In this episode, A Speeding Ticket . . .

This week I wanted to share an exciting bit of trivia from one of my online subscription newsletters, Interesting Facts that you might enjoy. Have you ever gotten a speeding ticket? Did you know that the first-ever speeding ticket was issued to a driver going 8 miles an hour?

Walter Arnold probably didn’t think he’d be making history when he took his “horseless carriage” for a spin through the humble English village of Paddock Wood in the borough of Tunbridge Wells in Kent, England, on January 28, 1896. But make history he did — by traveling at a blinding pace of 8 miles per hour on the main thoroughfare. And while you may find it difficult to believe that a bicycle-riding constable was able to catch up to him, the low-speed pursuit led to Arnold paying the first-ever speeding ticket.

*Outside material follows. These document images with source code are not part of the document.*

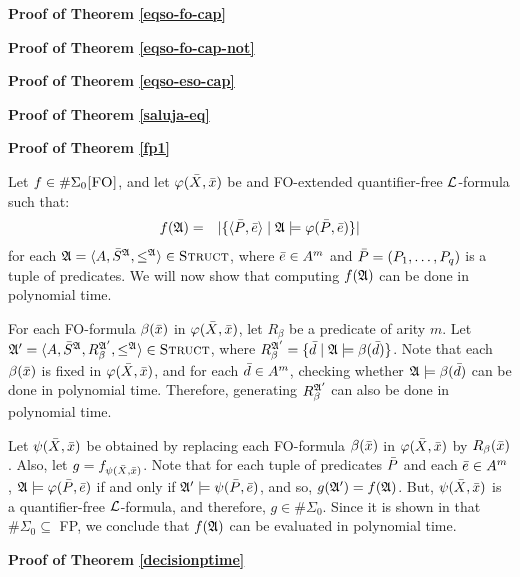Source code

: \textbf{Proof of Theorem \ref{eqso-fo-cap}}


\textbf{Proof of Theorem \ref{eqso-fo-cap-not}}


\textbf{Proof of Theorem \ref{eqso-eso-cap}}



\textbf{Proof of Theorem \ref{saluja-eq}}


\textbf{Proof of Theorem \ref{fp1}}

Let $f \in \XE{0}$, and let $\varphi(\X,\x)$ be and {\sc FO}-extended quantifier-free $\L$-formula such that:
\begin{eqnarray*}
	f(\A) &=& \vert \{\langle \P,\e  \rangle \mid \A \models \varphi(\P,\e) \} \vert
\end{eqnarray*}
for each $\A = \langle A, \S^{\A}, \leq^{\A} \rangle \in \str$, where $\e \in A^m$ and $\P = (P_1,\ldots,P_q)$ is a tuple of predicates. We will now show that computing $f(\A)$ can be done in polynomial time.

For each {\sc FO}-formula $\beta(\x)$ in $\varphi(\X,\x)$, let $R_{\beta}$ be a predicate of arity $m$. Let $\A^\prime = \langle A, \S^{\A}, R_{\beta}^{\A^\prime}, \leq^{\A} \rangle \in \str$, where $R_{\beta}^{\A^\prime} = \{\d \mid \A \models \beta(\d)\}$. Note that each $\beta(\x)$ is fixed in $\varphi(\X,\x)$, and for each $\d \in A^m$, checking whether $\A \models \beta(\d)$ can be done in polynomial time. Therefore, generating $R_{\beta}^{\A^\prime}$ can also be done in polynomial time.

Let $\psi(\X,\x)$ be obtained by replacing each {\sc FO}-formula $\beta(\x)$ in $\varphi(\X,\x)$ by $R_{\beta}(\x)$. Also, let $g = f_{\psi(\X,\x)}$. Note that for each tuple of predicates $\P$ and each $\e \in A^m$, $\A \models \varphi(\P,\e)$ if and only if $\A^\prime \models \psi(\P,\e)$, and so, $g(\A^\prime) = f(\A)$. But, $\psi(\X,\x)$ is a quantifier-free $\L$-formula, and therefore, $g \in \#\Sigma_0$. Since it is shown in \cite{DBLP:journals/jcss/SalujaST95} that $\#\Sigma_0 \subseteq$ {\sc FP}, we conclude that $f(\A)$ can be evaluated in polynomial time.
	
\textbf{Proof of Theorem \ref{decisionptime}}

The story has it, speeding wasn’t all he was charged with. Arnold was cited on four accounts: using a “locomotive without a horse” (the nerve!) and on a public road, operating said contraption with fewer than three people, failing to display his name and address on that absolute manifestation of speed, and, finally, traveling at a higher velocity than 2 miles per hour.

Arnold, one of England’s first car dealers, was driving a Benz that fateful day and paid more than $300 in today’s money for his quartette of criminality. However, a few months later, he began marketing his own Arnold Motor Carriage to the public, a variant on the very Benz he was driving. Whether the whole thing was a publicity stunt or mere coincidence has never been proven.

There you have it. Be reminded that anything outside the norm is subject to criticism within the law. I would not suggest driving so slowly these days, especially on a freeway; you too will get a speeding ticket.

I’m Patrick Ball; thanks for listening; see you in the next episode.